Harvard seems to be chugging in all the right directions as of late. Now that Harvard has escaped the nightmare-state of Summers apartheid the University is free to.. improve its standing in the field of hip-hop studies. The Crimson reports:

Marcyliena Morgan, a scholar of global hip-hop culture who was denied tenure under former University President Lawrence H. Summers, will be returning to Harvard in January with her husband, Lawrence D. Bobo, a prominent sociologist of race.

The couple left Harvard’s African and African American Studies Department in 2005 for Stanford, where they have both held tenure-level positions. At Harvard, Bobo was a full professor, while Morgan held an untenured associate professorship.

“Since the day they left, it has been my dream to get them back,” said Henry Louis “Skip” Gates Jr., the former chair of the African and African American Studies Department and the Fletcher University Professor.

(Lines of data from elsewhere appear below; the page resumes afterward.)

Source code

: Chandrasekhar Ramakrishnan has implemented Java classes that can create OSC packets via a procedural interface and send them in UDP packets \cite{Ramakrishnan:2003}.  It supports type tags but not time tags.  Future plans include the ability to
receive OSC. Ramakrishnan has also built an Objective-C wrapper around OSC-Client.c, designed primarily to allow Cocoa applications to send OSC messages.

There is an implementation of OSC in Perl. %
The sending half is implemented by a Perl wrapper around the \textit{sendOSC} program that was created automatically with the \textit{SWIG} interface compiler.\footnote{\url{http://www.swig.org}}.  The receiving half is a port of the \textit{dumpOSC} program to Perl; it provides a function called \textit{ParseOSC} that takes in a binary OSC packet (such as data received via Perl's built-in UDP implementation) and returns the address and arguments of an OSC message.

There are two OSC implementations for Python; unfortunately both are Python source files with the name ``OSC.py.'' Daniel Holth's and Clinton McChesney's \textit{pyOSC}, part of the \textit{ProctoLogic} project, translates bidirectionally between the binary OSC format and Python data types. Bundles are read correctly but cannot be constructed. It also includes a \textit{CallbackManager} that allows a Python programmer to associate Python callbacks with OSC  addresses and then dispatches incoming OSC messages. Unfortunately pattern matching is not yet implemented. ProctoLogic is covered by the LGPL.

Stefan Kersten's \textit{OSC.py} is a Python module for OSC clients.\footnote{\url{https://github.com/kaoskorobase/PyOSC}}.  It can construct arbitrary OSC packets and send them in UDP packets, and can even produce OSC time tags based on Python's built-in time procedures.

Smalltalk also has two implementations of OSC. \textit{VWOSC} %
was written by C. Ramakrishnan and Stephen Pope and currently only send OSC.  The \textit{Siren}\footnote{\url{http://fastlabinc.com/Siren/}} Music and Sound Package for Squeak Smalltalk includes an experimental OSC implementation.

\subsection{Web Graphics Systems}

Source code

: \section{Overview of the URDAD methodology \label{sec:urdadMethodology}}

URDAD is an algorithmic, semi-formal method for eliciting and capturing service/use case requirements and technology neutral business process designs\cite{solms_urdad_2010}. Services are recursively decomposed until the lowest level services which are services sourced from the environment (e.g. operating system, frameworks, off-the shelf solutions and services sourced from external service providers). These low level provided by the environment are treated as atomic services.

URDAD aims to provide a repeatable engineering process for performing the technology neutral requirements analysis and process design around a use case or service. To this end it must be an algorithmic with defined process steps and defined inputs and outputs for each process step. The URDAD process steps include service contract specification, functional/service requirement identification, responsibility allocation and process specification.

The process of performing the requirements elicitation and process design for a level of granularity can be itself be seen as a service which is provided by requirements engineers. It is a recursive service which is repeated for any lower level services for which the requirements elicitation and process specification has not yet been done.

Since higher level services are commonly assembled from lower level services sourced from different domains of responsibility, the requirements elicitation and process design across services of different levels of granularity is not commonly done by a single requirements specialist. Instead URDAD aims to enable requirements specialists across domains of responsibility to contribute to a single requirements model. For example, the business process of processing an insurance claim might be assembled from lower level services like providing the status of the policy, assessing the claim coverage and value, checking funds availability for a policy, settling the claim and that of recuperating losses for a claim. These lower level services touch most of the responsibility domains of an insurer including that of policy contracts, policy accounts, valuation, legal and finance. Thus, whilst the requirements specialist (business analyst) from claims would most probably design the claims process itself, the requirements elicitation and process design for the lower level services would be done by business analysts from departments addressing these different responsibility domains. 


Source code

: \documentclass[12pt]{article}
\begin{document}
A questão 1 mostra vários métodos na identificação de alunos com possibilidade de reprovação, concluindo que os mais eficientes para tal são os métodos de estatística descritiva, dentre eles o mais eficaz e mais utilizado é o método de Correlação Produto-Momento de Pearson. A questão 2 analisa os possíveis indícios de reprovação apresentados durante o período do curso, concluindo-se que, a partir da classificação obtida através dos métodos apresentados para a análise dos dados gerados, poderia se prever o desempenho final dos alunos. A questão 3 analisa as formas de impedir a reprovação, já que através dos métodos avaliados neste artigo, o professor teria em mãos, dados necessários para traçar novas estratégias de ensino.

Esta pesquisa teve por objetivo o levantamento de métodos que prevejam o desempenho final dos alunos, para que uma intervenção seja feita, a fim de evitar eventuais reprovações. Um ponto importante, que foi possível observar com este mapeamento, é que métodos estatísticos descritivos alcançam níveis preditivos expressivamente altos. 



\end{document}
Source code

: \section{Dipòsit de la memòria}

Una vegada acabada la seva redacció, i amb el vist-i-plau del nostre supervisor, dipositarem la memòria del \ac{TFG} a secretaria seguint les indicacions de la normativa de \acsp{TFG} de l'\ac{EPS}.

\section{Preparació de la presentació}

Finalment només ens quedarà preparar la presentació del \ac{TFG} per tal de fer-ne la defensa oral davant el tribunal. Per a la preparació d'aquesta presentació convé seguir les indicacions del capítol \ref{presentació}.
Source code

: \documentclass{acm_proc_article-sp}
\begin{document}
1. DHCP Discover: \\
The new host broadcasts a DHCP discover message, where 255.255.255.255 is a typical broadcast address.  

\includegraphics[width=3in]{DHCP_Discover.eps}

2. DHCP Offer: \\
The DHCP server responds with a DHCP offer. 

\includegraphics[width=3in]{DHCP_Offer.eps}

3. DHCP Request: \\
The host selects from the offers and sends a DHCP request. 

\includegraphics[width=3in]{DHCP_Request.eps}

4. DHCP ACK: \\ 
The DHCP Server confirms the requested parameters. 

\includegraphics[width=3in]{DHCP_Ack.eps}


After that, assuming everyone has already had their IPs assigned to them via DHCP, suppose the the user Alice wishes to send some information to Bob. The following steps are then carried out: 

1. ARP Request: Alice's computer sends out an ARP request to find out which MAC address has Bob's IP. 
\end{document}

Af-Am Chair Evelyn Brooks Higginbotham said that the change of leadership in the University was one factor that made Morgan and Bobo’s return possible.

University President Drew G. Faust contacted the couple in person to urge them to return to Harvard, Gates said….

Good to see President Faust hard at work for a modern Harvard. While the President is wheedling hip-hop scholars, it’s surreal to see that it remains to The Crimson , in an editorial today, to note that military studies are woefully slight at the university:

Since the social uprisings of the late sixties, Harvard has distanced itself from the military. The Reserve Officer Training Corps (ROTC) was banished from Harvard in 1969, the same year as the student takeover of University Hall to protest the Vietnam War. With it went the close ties between Harvard and the military that defined the institution during World War II and even into the Kennedy administration. While bringing ROTC back to campus should not be conflated with studying war, both stem from the Faculty of Arts and Sciences’ continuing apathy toward a more comprehensive study of national security.

[T]he faculty of Arts and Science’s continuing apathy towards a more comprehensive study of national security” – it’s refreshing to see such a glaringly obvious fact stated clearly. There’s always a “Reason” for hostility to things military; the expulsion of ROTC branches from campuses, for one, began almost invariably as a Vietnam protest, but now continues (at least in public) as a protest against Don’t Ask, Don’t Tell, but these policy issues never come near to explaining why courses on war are so infrequent. The Crimson continues:

Harvard has a handful of war scholars and courses directly related to the subject. But the topic is so vast and important to our nation’s immediate and long-term future that we believe Harvard – and academia at large – should devote more resources to its study and teaching. Otherwise, the University will have abdicated an important part of its mission – to educate wise and informed citizens.

If reading “The Real Hiphop: Battling for Knowledge, Power, and Respect in the Underground” by returned Harvard scholar Marcyliena Morgan won’t educate wise and informed citizens, then I don’t know what possibly would. I could make a point about students being more sensible than their professors, but after reading those two pieces, I’m not really sure what makes sense anymore.